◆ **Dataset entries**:

# # #

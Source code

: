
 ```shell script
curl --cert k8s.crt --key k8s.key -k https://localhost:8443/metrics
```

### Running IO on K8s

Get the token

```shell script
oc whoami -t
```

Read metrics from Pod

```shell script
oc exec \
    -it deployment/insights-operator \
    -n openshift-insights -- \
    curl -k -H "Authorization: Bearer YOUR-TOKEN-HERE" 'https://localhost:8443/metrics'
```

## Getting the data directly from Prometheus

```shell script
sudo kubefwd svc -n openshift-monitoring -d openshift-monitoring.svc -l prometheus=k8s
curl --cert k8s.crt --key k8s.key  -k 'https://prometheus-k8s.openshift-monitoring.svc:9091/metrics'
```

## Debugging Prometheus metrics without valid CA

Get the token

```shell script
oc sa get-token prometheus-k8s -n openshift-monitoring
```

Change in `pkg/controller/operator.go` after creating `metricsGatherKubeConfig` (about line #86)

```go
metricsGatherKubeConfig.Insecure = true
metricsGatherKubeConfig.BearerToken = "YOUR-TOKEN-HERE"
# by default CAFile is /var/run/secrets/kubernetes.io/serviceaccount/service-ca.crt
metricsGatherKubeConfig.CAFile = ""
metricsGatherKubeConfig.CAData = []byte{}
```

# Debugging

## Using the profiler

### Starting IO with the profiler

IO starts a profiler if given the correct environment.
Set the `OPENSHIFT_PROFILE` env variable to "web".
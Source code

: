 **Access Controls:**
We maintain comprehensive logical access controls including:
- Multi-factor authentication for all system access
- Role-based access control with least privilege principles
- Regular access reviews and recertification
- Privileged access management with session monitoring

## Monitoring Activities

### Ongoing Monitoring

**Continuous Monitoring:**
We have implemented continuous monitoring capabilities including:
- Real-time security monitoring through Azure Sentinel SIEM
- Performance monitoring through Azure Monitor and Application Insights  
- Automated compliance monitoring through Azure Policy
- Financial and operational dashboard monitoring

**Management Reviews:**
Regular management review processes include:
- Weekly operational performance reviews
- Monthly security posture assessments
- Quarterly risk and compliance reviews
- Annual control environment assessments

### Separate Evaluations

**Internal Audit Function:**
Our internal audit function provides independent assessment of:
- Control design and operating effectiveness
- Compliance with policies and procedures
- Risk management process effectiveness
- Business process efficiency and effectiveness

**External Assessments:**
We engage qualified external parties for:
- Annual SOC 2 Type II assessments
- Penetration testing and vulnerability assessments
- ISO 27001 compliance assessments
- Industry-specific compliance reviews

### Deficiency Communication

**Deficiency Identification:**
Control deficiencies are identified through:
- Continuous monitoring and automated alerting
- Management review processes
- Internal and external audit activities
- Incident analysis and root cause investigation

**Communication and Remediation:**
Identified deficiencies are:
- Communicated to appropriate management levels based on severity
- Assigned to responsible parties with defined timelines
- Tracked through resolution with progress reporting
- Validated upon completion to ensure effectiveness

# # #

◆ **REQUIREMENT**: Set down the entries verbatim, leaving none out.

◆ **OUTPUT OF THE TASK**:
Source code

:
 ```shell script
curl --cert k8s.crt --key k8s.key -k https://localhost:8443/metrics
```

### Running IO on K8s

Get the token

```shell script
oc whoami -t
```

Read metrics from Pod

```shell script
oc exec \
    -it deployment/insights-operator \
    -n openshift-insights -- \
    curl -k -H "Authorization: Bearer YOUR-TOKEN-HERE" 'https://localhost:8443/metrics'
```

## Getting the data directly from Prometheus

```shell script
sudo kubefwd svc -n openshift-monitoring -d openshift-monitoring.svc -l prometheus=k8s
curl --cert k8s.crt --key k8s.key  -k 'https://prometheus-k8s.openshift-monitoring.svc:9091/metrics'
```

## Debugging Prometheus metrics without valid CA

Get the token

```shell script
oc sa get-token prometheus-k8s -n openshift-monitoring
```

Change in `pkg/controller/operator.go` after creating `metricsGatherKubeConfig` (about line #86)

```go
metricsGatherKubeConfig.Insecure = true
metricsGatherKubeConfig.BearerToken = "YOUR-TOKEN-HERE"
# by default CAFile is /var/run/secrets/kubernetes.io/serviceaccount/service-ca.crt
metricsGatherKubeConfig.CAFile = ""
metricsGatherKubeConfig.CAData = []byte{}
```

# Debugging

## Using the profiler

### Starting IO with the profiler

IO starts a profiler if given the correct environment.
Set the `OPENSHIFT_PROFILE` env variable to "web".
Source code

: **Access Controls:**
We maintain comprehensive logical access controls including:
- Multi-factor authentication for all system access
- Role-based access control with least privilege principles
- Regular access reviews and recertification
- Privileged access management with session monitoring

## Monitoring Activities

### Ongoing Monitoring

**Continuous Monitoring:**
We have implemented continuous monitoring capabilities including:
- Real-time security monitoring through Azure Sentinel SIEM
- Performance monitoring through Azure Monitor and Application Insights  
- Automated compliance monitoring through Azure Policy
- Financial and operational dashboard monitoring

**Management Reviews:**
Regular management review processes include:
- Weekly operational performance reviews
- Monthly security posture assessments
- Quarterly risk and compliance reviews
- Annual control environment assessments

### Separate Evaluations

**Internal Audit Function:**
Our internal audit function provides independent assessment of:
- Control design and operating effectiveness
- Compliance with policies and procedures
- Risk management process effectiveness
- Business process efficiency and effectiveness

**External Assessments:**
We engage qualified external parties for:
- Annual SOC 2 Type II assessments
- Penetration testing and vulnerability assessments
- ISO 27001 compliance assessments
- Industry-specific compliance reviews

### Deficiency Communication

**Deficiency Identification:**
Control deficiencies are identified through:
- Continuous monitoring and automated alerting
- Management review processes
- Internal and external audit activities
- Incident analysis and root cause investigation

**Communication and Remediation:**
Identified deficiencies are:
- Communicated to appropriate management levels based on severity
- Assigned to responsible parties with defined timelines
- Tracked through resolution with progress reporting
- Validated upon completion to ensure effectiveness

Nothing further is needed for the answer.